##### RECORDS PROVIDED #####

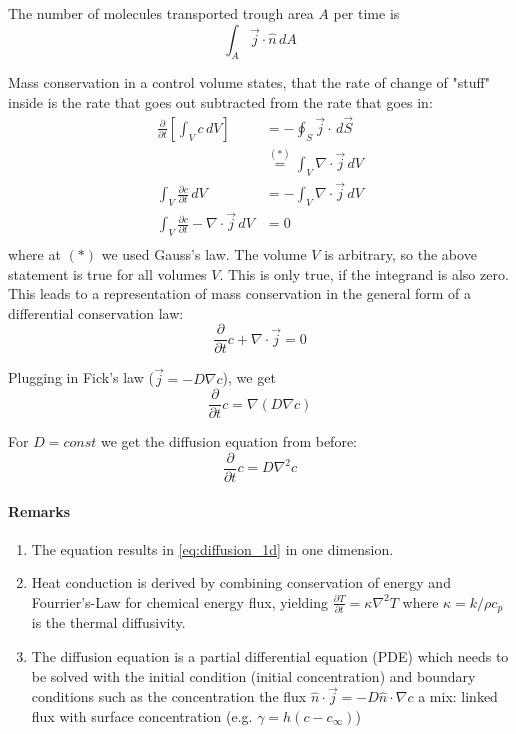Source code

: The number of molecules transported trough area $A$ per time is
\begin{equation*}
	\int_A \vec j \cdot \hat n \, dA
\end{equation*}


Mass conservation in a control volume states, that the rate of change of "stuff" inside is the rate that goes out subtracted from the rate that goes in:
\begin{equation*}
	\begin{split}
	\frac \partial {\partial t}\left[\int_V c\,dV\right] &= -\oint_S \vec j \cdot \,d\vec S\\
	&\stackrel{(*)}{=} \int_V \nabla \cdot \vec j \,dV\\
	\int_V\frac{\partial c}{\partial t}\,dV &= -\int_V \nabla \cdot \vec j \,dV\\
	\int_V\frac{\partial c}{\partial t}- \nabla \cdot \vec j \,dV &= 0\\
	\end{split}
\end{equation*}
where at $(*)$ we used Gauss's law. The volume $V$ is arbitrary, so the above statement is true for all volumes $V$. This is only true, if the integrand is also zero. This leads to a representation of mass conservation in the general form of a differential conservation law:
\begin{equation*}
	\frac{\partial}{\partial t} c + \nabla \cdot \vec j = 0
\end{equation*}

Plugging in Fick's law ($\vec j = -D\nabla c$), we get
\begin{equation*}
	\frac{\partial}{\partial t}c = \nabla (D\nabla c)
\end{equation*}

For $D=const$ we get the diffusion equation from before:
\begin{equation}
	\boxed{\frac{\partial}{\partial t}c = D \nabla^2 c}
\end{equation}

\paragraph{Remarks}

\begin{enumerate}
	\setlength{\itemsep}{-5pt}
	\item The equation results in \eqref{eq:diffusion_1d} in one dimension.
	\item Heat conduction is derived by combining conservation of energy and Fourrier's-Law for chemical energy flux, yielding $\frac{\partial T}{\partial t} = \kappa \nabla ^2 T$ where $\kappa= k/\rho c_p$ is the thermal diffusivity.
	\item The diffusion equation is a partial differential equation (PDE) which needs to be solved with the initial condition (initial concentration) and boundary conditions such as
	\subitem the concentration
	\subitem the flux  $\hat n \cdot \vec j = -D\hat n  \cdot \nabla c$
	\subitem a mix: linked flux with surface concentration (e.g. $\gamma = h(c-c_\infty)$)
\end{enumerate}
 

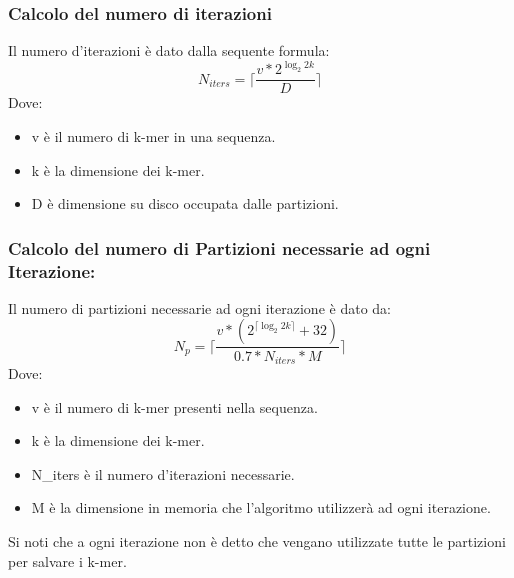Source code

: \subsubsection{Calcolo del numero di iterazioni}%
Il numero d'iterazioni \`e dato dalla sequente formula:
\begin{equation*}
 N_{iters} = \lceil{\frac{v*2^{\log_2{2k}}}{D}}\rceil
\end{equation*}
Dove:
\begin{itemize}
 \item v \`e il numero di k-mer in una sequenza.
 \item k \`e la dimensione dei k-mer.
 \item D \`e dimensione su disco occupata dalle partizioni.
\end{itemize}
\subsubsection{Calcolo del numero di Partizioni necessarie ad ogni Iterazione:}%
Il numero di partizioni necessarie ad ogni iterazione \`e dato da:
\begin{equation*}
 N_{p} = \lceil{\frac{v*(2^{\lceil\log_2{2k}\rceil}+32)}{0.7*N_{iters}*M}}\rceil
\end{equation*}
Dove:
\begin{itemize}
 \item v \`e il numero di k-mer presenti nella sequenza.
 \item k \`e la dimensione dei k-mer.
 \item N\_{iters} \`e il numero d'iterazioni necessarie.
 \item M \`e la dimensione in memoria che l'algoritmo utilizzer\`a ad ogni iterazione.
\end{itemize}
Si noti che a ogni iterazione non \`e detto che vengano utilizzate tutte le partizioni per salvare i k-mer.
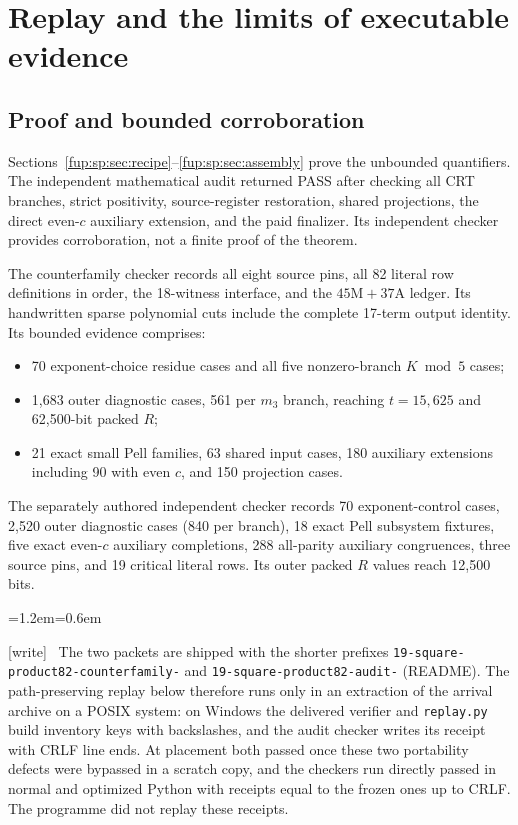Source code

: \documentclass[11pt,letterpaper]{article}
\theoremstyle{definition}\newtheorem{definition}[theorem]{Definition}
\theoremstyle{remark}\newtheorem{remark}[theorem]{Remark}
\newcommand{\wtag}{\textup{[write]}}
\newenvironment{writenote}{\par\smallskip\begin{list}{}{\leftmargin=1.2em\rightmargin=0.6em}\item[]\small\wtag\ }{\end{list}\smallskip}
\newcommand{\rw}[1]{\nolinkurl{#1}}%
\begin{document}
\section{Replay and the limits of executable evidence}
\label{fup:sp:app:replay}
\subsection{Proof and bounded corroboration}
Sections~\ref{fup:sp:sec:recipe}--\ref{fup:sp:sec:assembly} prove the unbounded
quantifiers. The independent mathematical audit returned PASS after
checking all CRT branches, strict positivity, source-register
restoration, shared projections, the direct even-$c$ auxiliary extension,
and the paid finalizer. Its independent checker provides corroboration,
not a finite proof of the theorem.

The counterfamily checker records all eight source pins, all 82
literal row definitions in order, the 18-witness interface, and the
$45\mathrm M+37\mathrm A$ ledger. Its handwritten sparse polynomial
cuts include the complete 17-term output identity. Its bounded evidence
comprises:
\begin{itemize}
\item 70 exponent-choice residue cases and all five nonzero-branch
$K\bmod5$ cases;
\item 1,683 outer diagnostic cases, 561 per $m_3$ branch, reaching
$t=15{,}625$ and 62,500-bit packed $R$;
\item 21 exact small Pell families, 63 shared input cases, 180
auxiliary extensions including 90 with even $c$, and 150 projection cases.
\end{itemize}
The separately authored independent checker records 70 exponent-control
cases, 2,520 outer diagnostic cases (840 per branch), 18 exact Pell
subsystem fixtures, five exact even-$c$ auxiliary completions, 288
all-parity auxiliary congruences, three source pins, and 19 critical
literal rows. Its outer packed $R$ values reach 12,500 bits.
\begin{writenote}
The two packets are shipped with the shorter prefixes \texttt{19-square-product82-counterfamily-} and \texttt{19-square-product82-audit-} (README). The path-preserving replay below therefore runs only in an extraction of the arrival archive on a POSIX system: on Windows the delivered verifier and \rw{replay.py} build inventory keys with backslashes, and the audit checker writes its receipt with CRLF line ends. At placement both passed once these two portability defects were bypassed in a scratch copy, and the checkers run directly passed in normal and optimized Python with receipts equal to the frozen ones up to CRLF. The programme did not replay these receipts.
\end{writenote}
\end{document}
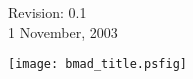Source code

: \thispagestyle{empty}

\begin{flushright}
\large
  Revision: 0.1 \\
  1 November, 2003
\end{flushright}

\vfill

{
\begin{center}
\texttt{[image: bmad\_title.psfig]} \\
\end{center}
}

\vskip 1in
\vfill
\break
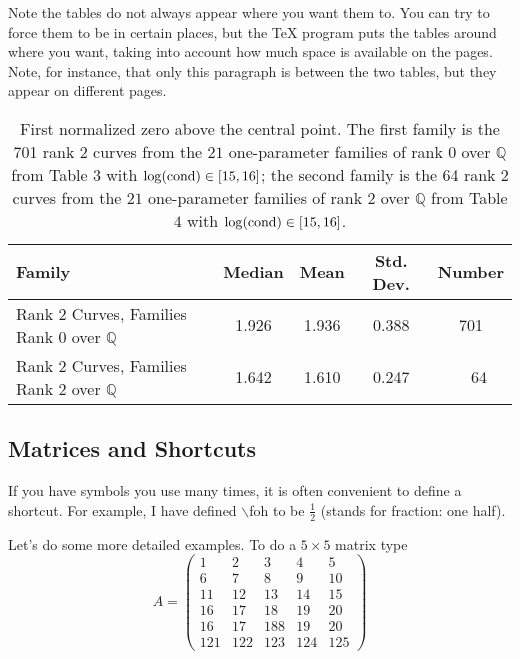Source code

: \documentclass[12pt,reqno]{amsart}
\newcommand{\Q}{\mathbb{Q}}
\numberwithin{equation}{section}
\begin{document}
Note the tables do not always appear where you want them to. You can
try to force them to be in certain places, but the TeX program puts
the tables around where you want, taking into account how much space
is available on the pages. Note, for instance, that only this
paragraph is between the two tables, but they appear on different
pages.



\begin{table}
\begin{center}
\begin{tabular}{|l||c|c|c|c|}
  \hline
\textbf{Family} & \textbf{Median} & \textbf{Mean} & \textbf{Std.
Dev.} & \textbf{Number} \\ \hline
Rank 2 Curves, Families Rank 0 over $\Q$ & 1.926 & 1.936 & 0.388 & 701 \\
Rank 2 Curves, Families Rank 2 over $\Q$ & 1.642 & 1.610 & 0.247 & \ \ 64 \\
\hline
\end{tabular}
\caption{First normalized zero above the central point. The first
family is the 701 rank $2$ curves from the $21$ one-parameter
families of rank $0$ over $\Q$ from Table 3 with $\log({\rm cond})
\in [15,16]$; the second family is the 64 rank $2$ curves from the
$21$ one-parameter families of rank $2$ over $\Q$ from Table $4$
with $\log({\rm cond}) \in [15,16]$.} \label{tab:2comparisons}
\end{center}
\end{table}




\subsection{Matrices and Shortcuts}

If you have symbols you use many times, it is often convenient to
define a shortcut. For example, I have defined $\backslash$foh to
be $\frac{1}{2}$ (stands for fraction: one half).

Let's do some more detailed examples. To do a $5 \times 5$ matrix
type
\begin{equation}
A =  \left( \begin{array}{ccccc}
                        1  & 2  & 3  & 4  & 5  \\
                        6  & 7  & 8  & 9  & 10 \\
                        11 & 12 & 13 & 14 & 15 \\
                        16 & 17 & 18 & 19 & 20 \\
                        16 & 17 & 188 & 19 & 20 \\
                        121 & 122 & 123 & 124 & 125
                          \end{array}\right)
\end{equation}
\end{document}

#####

§ **DIRECTIONS FOR THIS TASK**: Exactly reproduce the lines that run from the line with "16 & 17 & 188" through the last line of the records, inclusive.

§ **RESPONSE FOR THIS EXERCISE**:
                        16 & 17 & 188 & 19 & 20 \\
                        121 & 122 & 123 & 124 & 125
                          \end{array}\right)
\end{equation}
\end{document}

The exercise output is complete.